By 2025, an estimated 1.8bn people—or a quarter of humanity—will be living with absolute water scarcity.
Someone who knows exactly how damaging that can be is Kenyan entrepreneur Beth Koigi, the founder and CEO of Majik Water. While studying at Chuka University, she had no choice but to drink dirty, contaminated water, drawn from a soil- and pesticide-strewn local river.
So she decided to make her own water filter. The solution proved so popular that Koigi was encouraged to set up a business, Aqua Clean Initiative, to focus on water security full-time.
“As you may know, the water situation is different in each and every location,” Koigi explained in a TEDx talk. “In Nairobi, we didn’t have the soil erosion problem, we had more bacterial contamination. We had a lot of E Coli bacteria in the water, so there was a lot of typhoid and cholera.

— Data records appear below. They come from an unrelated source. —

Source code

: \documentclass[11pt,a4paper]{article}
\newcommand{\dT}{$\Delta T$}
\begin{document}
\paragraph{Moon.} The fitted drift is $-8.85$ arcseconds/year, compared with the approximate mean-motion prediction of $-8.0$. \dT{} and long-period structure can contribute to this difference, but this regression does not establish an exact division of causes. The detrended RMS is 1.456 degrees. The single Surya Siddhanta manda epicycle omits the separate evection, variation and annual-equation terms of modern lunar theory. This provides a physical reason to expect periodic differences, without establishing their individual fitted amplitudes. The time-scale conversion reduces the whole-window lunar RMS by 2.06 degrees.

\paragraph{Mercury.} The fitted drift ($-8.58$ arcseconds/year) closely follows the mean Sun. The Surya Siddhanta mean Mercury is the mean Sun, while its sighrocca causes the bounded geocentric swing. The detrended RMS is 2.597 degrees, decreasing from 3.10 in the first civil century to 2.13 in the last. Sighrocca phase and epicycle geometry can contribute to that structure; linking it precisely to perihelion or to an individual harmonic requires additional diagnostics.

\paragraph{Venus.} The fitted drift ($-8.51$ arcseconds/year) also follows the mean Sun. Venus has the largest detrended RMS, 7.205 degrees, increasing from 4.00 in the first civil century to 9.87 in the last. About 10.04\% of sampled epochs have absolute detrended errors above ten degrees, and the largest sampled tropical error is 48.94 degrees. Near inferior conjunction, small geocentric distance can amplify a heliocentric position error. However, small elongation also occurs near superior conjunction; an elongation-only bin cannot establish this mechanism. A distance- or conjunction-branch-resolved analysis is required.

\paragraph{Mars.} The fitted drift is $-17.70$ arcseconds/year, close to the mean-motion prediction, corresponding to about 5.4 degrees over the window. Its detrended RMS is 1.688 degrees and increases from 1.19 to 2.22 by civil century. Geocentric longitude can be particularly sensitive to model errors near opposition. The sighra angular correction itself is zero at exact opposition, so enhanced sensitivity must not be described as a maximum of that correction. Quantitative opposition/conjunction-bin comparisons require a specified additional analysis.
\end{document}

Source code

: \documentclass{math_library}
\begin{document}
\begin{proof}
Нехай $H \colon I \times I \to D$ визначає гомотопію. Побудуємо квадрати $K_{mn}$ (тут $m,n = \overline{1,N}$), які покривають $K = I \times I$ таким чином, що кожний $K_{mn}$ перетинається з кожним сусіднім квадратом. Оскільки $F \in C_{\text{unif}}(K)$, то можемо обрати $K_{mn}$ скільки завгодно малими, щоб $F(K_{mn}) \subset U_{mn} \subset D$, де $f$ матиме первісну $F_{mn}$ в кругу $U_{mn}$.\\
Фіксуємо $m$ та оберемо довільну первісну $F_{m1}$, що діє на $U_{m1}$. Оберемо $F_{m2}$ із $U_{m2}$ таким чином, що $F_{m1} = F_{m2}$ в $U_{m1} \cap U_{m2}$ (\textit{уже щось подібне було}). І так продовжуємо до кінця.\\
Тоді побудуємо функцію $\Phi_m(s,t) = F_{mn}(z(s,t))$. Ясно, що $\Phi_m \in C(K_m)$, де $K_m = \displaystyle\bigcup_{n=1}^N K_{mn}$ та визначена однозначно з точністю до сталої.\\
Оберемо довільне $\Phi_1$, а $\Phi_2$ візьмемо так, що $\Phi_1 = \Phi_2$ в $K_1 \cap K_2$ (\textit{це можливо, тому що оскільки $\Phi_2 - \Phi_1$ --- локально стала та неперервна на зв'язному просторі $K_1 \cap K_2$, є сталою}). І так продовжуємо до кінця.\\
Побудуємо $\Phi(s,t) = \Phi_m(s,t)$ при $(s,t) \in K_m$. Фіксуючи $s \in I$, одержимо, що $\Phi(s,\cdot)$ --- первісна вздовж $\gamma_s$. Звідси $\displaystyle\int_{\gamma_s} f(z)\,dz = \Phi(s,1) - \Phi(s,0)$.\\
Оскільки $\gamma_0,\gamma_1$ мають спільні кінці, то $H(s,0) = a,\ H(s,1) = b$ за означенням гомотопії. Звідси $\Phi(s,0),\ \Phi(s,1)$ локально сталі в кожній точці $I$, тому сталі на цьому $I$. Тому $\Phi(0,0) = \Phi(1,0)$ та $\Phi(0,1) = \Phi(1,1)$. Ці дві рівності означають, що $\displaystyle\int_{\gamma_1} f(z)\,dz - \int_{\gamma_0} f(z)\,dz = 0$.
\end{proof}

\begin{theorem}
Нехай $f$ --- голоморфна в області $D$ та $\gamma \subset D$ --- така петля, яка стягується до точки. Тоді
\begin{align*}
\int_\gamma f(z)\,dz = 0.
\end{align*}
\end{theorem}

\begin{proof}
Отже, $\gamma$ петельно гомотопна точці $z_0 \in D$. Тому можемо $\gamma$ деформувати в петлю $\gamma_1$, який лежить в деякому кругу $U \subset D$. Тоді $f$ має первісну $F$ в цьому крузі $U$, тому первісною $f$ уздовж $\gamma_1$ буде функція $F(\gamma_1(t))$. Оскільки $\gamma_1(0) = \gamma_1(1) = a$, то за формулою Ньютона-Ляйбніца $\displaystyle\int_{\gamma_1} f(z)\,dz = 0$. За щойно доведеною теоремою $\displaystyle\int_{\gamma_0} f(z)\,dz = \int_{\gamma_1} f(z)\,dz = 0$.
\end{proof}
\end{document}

“I made my first filter that was able to remove bacterial contaminants, and I sold over 5,000 filters to different households in Nairobi.”
Majik Water for areas with drought
But what about when there’s no water at all? When the rivers run dry, and the water table drops?
This came to the forefront when an acute drought hit Southern and Eastern Africa in 2016-17. So Koigi thought about taking advantage of an always available, untapped water source: the air.
“There’s six times more water in the atmosphere than all rivers around the world,” Koigi adds in her talk. “There are different ways people get water from the atmosphere. One, you can harvest fog or mist. Two, you can harvest dew. And three, you can harvest humidity.”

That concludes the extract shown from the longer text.